The Army Court of Criminal Appeals just handed down an opinion on this a few days ago, rejecting the claim, asserted by Sgt. Abdullah Webster as a defense to charges of “missing movement by design and disobeying a superior commissioned officer.” A few highlights:
1. “Appellate defense counsel now assert the military judge erred in accepting
appellant’s plea because he ‘did not freely plead guilty’ and appellant’s ‘guilty plea
was irregular and not freely given because the Islamic scholars … forbade [defendant] from deploying to Iraq [and] doing so would condemn [appellant] to hell.” The court says no: “It is irrelevant that appellant missed movement or failed to obey the orders of
his superior commissioned officers based on religious motives.”
2. Defendant also argues that the federal Religious Freedom Restoration Act provides a defense, presumably because of his view that
Based upon the advice given to me by Islamic Scholars … the conclusions were: 1. Consensus was that this [sic] no Muslims are permitted. 2. Muslims are not allowed to kill another Muslim except under three conditions . . . . Given the religious ruling, any combatant role I undertake would jeopardize my belief and place me in an unfavorable position on the Day of Judgment.
RFRA provides that, when the federal government substantially burdens a person’s religious practice — for instance, by requiring him to do something that his religion forbids — the person is entitled to an exemption (even when the law is generally applicable, and doesn’t single out religious people for special burden) unless the government shows that applying the law to the person is the least restrictive means to serve a compelling government interest.
The court says no: Even if the order burdened defendant’s religious practice (which the court assumes for the sake of argument),
The Army has a compelling interest in requiring soldiers to deploy with their units. As the Supreme Court has said, “[i]t is ‘obvious and unarguable’ that no governmental interest is more compelling than the security of the Nation.” The Army’s primary mission is to maintain national security by fighting and winning our nation’s wars. The Army cannot accomplish this primary mission if it cannot deploy, in a state of military readiness, the various units into which it is organized. Giving soldiers the option to decide selectively whether they wish to participate in particular military operations would undermine the readiness of all units to deploy, and thus compromise the Army’s mission and national security.
In this case, the Army furthered its compelling interest in the least restrictive manner possible. Although the Army required appellant to deploy with his unit, the Army made numerous allowances for him. The Army afforded him the opportunity to request relief as a conscientious objector. The Army gave him the right to request reasonable accommodation of his religious practices.
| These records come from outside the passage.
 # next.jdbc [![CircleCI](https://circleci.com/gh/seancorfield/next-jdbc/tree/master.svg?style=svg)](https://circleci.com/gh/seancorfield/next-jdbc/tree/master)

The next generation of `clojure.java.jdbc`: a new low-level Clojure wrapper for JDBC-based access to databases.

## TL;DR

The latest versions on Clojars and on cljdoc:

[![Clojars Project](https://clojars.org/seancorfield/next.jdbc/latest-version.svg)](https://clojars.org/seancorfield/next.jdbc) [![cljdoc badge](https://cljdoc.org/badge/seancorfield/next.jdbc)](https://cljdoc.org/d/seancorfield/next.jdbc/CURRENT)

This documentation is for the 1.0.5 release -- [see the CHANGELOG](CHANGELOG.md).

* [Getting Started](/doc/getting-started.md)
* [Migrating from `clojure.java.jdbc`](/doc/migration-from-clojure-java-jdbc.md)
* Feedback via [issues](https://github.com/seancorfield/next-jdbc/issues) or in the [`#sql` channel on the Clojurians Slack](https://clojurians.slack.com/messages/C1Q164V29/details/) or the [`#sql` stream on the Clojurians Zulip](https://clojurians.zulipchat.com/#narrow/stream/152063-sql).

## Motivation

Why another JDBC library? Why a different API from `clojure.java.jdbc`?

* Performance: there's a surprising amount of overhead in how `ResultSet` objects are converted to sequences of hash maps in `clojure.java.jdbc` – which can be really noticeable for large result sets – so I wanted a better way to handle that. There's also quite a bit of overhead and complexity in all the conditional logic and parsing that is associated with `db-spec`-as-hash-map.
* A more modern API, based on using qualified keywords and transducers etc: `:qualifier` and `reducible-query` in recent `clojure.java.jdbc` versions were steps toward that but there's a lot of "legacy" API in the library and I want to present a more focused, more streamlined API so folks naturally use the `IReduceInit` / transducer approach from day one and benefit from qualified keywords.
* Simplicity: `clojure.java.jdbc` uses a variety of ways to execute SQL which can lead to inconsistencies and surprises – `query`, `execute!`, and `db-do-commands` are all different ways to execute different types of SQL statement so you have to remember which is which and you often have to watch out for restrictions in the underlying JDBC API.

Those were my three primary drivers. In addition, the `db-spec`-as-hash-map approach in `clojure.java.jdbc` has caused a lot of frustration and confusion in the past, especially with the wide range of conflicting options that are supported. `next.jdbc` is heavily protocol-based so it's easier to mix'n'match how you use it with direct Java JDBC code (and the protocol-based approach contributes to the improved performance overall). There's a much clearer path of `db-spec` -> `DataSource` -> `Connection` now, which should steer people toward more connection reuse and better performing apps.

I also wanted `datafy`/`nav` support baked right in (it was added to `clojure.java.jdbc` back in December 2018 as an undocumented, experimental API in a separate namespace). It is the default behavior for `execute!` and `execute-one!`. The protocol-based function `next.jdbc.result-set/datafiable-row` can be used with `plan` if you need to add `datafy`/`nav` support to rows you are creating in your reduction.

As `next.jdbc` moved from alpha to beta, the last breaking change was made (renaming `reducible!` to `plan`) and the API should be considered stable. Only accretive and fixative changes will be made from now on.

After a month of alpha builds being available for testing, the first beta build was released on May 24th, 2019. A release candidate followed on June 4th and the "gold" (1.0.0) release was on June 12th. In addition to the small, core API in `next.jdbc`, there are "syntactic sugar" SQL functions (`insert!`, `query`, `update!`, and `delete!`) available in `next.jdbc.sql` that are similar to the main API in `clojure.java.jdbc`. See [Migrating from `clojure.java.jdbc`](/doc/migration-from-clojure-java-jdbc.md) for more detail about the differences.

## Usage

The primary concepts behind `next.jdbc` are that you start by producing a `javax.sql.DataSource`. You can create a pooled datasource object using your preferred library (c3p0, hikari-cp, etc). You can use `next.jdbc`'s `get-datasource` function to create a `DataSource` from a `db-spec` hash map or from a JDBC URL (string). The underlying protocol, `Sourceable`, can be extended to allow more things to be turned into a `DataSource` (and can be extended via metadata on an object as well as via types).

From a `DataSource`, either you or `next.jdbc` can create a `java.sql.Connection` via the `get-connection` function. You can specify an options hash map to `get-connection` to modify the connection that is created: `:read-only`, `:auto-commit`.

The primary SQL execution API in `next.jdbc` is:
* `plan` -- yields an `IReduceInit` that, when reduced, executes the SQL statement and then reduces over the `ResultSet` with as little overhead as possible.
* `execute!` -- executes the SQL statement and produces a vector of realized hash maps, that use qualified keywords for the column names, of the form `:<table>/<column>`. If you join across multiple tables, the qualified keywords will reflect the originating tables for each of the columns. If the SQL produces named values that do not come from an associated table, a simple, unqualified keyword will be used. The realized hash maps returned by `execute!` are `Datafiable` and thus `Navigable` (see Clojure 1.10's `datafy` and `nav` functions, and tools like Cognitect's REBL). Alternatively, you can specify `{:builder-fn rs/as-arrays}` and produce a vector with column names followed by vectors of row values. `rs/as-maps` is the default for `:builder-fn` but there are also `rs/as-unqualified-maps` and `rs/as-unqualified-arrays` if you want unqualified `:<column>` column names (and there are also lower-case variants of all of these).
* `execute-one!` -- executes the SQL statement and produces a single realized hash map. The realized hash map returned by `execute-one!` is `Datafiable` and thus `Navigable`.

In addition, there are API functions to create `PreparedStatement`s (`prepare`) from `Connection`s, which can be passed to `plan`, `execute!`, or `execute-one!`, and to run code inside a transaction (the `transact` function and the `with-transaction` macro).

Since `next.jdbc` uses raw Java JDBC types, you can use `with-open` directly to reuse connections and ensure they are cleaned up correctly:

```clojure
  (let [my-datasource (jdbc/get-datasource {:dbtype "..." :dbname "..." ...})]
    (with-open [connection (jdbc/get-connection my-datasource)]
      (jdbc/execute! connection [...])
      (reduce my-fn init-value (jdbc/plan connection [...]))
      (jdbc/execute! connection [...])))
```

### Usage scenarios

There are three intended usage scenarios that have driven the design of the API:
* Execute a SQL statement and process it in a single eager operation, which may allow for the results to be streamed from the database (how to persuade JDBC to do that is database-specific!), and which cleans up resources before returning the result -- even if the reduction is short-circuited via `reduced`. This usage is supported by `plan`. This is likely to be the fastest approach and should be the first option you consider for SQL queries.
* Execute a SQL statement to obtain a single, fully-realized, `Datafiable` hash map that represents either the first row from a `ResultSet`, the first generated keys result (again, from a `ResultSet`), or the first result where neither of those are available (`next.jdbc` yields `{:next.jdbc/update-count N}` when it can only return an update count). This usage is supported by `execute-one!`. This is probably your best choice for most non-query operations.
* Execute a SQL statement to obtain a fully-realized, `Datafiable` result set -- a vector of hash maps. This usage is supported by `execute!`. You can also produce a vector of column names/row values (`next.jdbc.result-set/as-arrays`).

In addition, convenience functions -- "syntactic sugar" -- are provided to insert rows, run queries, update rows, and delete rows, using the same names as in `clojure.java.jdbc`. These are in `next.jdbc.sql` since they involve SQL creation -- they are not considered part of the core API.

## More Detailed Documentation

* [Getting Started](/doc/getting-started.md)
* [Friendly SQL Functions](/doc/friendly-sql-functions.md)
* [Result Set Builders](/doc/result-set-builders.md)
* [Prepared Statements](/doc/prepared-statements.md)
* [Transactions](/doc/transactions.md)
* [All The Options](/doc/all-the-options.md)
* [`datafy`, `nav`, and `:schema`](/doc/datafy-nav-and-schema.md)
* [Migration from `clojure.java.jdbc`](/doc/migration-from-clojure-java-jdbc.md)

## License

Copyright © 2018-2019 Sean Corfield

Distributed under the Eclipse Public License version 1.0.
Finally, although apparently not required to do so by any regulation, appellant’s commander generously allowed appellant to deploy with his unit in a non-combatant role….
As the Supreme Court has stated, “to accomplish its mission the military must
foster instinctive obedience, unity, commitment, and esprit de corps.” … “The inescapable demands of military discipline and obedience to orders cannot be taught on battlefields; the habit of immediate compliance with military procedures and orders must be virtually reflex with no time for debate or reflection.”
Sounds quite right to me. I should also add that the Supreme Court held in Gillete v. U.S. (1971) that people weren’t entitled to a religious exemption from the duty to serve in the military, beyond what was provided by the limited conscientious objector exception (which applies only to those who object to all military service, rather than to those who refuse to fight in what they see as “unjust” wars). Gillette was decided during the era when the Court viewed the Free Exercise Clause as providing a presumptive right to religious exemptions; the Court later reversed that position, but the Religious Freedom Restoration Act basically reinstated the Gillette-era religious exemption doctrine as to the federal government, so Gillette would still be good precedent as to RFRA cases (though for some reason the Army Court of Criminal Appeals didn’t cite it).